An initial European Union fund of 160 million euros announced earlier this year for wine destruction has been increased by the French government.
The funding is in response to falling consumption of wine in Europe, over-production and the cost of living crisis. Younger drinkers are also turning increasingly to alcohol-free drinks.
The French Minister of Agriculture and Food Marc Fesneau announced on Friday that most of the money will be used buy excess stock, with the alcohol converted into items such as hand sanitiser, cleaning products and perfume.
The agriculture ministry also announced 57 million euros in funding in June to fund the pulling up of around 9,500 hectares of vines in the Bordeaux region, while other public funds are available to encourage grape-growers to switch into other products, such as olives.
The money was “aimed at stopping prices collapsing and so that wine-makers can find sources of revenue again,” but Fesneau stressed that the industry needed to “look to the future, think about consumer changes … and adapt.”
European Commission data for the year to June shows that wine consumption has fallen 7% in Italy, 10% in Spain, 15% in France, 22% in Germany and 34% in Portugal, while wine production across the bloc – the world’s biggest wine-making area – rose 4%.
Susie Goldspink of IWSR Drinks Market Analysis told The Guardian in 2022 that France has one of the fastest-growing non-alcoholic drinks markets.
“Last year 14% of consumers said they were abstainers, whereas this year it was up to 20%,” she said. “Abstainers in France are more likely than in other markets to be from the youngest age group, Generation Z.”
Australia’s wine glut
Australia has the equivalent of 859 Olympic swimming pools worth of wine in storage due to the current wine glut.
RaboResearch associate analyst Pia Piggott, the author of the Wine Quarterly Q3 2023 report, said the oversupply equalled two billion litres of wine or over 2.8 billion bottles of wine.
Her report predicts two tough years ahead for Australian wine producers as they struggle with the huge surplus of wine.
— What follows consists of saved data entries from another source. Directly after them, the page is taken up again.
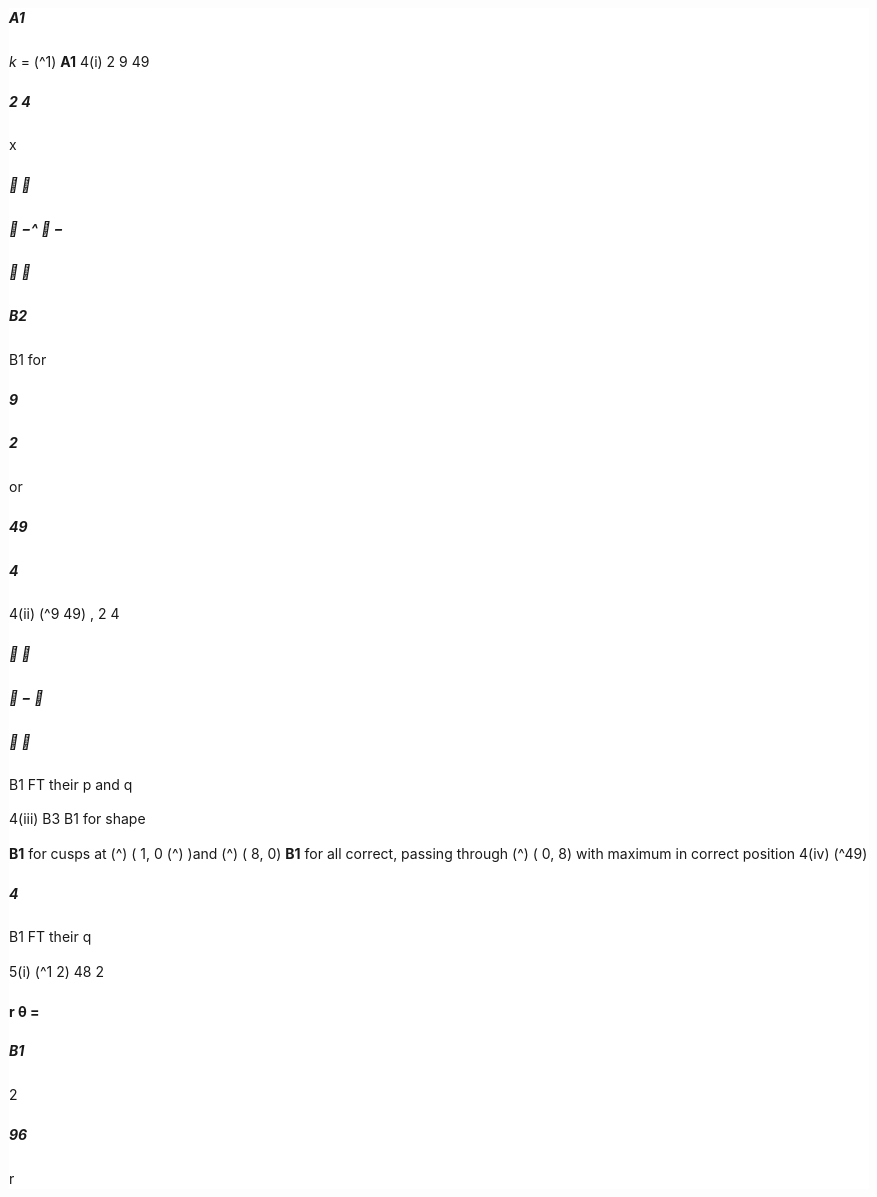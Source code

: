 ##### A1 

_k_ = (^1) **A1** 4(i) 2 9 49 

##### 2 4 

 x 

#####   

#####  −^  − 

#####   

##### B2 

 B1 for 

##### 9 

##### 2 

 or 

##### 49 

##### 4 

4(ii) (^9 49) , 2 4 

#####   

#####  −  

#####   

 B1 FT their p and q 

 4(iii) B3 B1 for shape 

**B1** for cusps at (^) ( 1, 0 (^) )and (^) ( 8, 0) **B1** for all correct, passing through (^) ( 0, 8) with maximum in correct position 4(iv) (^49) 

##### 4 

 B1 FT their q 

5(i) (^1 2) 48 2 

#### r θ = 

##### B1 

 2 

##### 96 

 r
Even early removal of Chinese anti-dumping tariffs would not be enough to prevent Australia’s wine industry facing several years of oversupply.
Improving trade relations between the two countries and the recent removal of Chinese tariffs on Australian barley has led to optimism that five-year tariffs placed on Australian wine in March 2021 may be removed early.
However, the report says that even if tariffs were removed this year and Chinese consumption of Australian wine recovered quickly, this would “not be a panacea” with Australia’s wine industry still facing at least two years to work through its current wine surplus.